- _ACTIVITY_
Below is a block of records. Copy every line in it that contains the word "Nzero".

─── RECORDS FOR THIS EXERCISE ───

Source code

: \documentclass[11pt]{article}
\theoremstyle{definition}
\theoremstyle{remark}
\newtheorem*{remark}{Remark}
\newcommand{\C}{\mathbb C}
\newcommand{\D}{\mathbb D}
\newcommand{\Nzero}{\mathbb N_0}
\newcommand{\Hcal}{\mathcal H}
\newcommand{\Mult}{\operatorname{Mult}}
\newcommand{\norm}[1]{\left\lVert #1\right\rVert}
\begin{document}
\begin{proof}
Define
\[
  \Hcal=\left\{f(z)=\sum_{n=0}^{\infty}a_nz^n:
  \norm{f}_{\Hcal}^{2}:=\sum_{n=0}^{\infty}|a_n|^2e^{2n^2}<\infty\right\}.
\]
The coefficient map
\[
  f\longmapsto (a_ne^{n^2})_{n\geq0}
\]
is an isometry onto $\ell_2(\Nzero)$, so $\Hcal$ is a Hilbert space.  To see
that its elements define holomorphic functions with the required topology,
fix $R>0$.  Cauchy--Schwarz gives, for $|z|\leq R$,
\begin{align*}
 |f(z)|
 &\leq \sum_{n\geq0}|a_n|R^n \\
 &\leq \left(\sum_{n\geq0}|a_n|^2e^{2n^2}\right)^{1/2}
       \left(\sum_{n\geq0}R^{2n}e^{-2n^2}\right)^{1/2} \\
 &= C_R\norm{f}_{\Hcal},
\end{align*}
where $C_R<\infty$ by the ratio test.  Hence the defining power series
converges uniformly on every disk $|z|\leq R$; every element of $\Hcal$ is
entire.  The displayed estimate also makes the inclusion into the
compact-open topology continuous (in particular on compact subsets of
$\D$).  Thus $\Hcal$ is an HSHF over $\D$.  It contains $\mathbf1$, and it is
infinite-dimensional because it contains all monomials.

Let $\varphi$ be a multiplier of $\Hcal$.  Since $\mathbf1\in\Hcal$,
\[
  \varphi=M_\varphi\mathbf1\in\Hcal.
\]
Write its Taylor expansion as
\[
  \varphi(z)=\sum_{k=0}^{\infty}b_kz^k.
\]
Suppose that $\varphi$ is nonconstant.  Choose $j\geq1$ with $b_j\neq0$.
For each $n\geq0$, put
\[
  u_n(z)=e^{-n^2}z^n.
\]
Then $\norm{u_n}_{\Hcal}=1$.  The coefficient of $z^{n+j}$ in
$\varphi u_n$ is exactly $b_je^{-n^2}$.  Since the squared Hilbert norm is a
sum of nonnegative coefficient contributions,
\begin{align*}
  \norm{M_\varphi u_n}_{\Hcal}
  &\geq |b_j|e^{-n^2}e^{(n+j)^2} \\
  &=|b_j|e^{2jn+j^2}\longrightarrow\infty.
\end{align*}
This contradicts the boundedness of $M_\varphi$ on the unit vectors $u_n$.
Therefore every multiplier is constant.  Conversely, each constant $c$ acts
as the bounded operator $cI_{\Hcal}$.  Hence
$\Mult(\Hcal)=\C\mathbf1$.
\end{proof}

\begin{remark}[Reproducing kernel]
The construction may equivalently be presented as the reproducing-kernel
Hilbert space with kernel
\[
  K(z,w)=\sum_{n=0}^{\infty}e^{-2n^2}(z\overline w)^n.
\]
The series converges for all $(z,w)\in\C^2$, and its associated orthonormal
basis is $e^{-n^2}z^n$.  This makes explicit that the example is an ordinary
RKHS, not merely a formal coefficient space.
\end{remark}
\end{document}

───

- _RESULT_
\newcommand{\Nzero}{\mathbb N_0}
is an isometry onto $\ell_2(\Nzero)$, so $\Hcal$ is a Hilbert space.  To see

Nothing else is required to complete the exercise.